Сержант яростно затряс цепью, отчего Максик свалился на пол клетки.

— Папа, уймись, — железным голосом сказал Вовчик. — Иностранный гражданин бредит, не видишь, что ли? Нас террористы взяли в заложники и скоро потребуют выкуп.

— Какие террористы? — простонал сержант. — Какие заложники? Кто за нас выкуп платить будет? Кому мы, на хуй, нужны?!

И впился в цепь зубами. Не помогло.


Пришли за ними на закате. Два конвойных зайца споро отперли клетку, разговорчики пресекли тычками в зубы и поволокли родимых по снегу. Снега, впрочем, было немного, да и в том протоптаны аккуратные тропы. Кругом, на много уровней, тянулись склоны помойки. Склоны темнели отверстиями нор.

— Да у них тут целый город, — охнул Максик.

— Р-разговорчики! — рявкнул рослый беляк и дернул цепь.


Суд, краткий и неправый, зайцы проводили в неком подобии амфитеатра. На ступеньках, состоящих из сплющенного металлолома и шлака, расселись зрители. Отдельно, в сторонке, присяжные. Максика, однако, больше всего заинтересовала одинокая фигура, стоящая за креслом судьи, на небольшом возвышении. В лапах у большого седого зайца был жезл, сделанный из мелкашки с погнутыми стволами. Шею и бедра старика украшали связки скальпов. Максик задрожал, отчего цепь противно задребезжала.

— Не дергайся. И не думай перед косыми обоссаться. Храни достоинство белого человека! — рыкнул сержант.

Но Максику было не до достоинства. Обвинитель уставил на него большие, косоватые, кроваво-красные зенки и спросил, странно шевеля вибриссами:

— Признаете ли вы, Максим Эдуардович Белецкий, восемьдесят шестого года рождения, не был, не судился, не женат, себя виновным в том, что вторглись на территорию автономной области, условно именуемой Заячья Губа, с целью совершения преднамеренного убийства граждан этой области и были застигнуты с поличным на месте преступления?

— Нет, — пролепетал Максик.

— Признаетесь ли вы в том, что способствовали, содействовали и соучаствовали в преступной активности Куропаткина Василия Львовича и Куропаткина Владимира Васильевича по тем же обвинениям?

Максик подумал и честно сказал:

— Признаюсь.

— Что ж, — усмехнулся прокурор, — чистосердечное признание может склонить мнение присяжных в вашу пользу при вынесении приговора. Но может и не склонить.
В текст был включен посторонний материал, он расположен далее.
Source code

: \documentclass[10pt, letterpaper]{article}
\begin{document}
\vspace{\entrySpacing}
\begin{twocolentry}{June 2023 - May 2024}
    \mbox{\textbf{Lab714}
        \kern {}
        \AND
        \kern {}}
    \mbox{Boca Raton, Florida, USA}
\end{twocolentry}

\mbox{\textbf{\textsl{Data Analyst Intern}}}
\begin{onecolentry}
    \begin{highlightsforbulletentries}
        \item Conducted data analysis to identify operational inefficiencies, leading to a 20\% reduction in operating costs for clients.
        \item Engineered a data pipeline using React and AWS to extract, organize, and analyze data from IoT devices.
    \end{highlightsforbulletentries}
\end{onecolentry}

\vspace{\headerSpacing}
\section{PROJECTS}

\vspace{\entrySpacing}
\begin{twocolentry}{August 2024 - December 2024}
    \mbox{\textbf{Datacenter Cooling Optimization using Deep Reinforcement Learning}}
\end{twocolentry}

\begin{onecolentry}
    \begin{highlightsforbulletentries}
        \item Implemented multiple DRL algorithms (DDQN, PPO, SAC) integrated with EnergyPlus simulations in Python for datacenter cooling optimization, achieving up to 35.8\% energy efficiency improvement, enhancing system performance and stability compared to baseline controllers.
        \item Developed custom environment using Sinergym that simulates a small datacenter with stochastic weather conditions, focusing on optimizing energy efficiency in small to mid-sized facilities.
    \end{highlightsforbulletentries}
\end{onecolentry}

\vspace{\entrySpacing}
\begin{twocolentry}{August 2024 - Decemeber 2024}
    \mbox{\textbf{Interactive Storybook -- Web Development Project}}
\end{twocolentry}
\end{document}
Дальше все было как-то нелепо и быстро. Их с Вовкой, как несовершеннолетних, приговорили к шести годам заключения и безвозмездного общественно-полезного труда. Василию Львовичу — только тут Максик узнал имя-отчество Вовкиного отца — вынесли смертный приговор. За неоднократный геноцид граждан автономной области Заячья Губа.

— Это провокация! — орал милиционер. — Подлая подстава! Заяц был контуженный до меня, он подыхал, я добил его из жалости!

Его не слушали. Толстый охранник подскакал к ним и зубами перекусил цепь, связывающую сержанта с мальчиками. Вовка взвыл и ухватился за отцовскую руку, его оттолкнули. Сержант проорал, высунувшись из-за заячьего плеча:

— Сынок, будь мужчиной! — и его уволокли.

Вовка рвался из цепей и матерился. Их отконвоировали обратно в камеру. Вечером по стенам карьера плясали отблески пламени, слышались заячьи голоса, хрипло распевающие какой-то ритуальный гимн, гудел бубен и вкусно пахло шашлыком. Максика опять стошнило.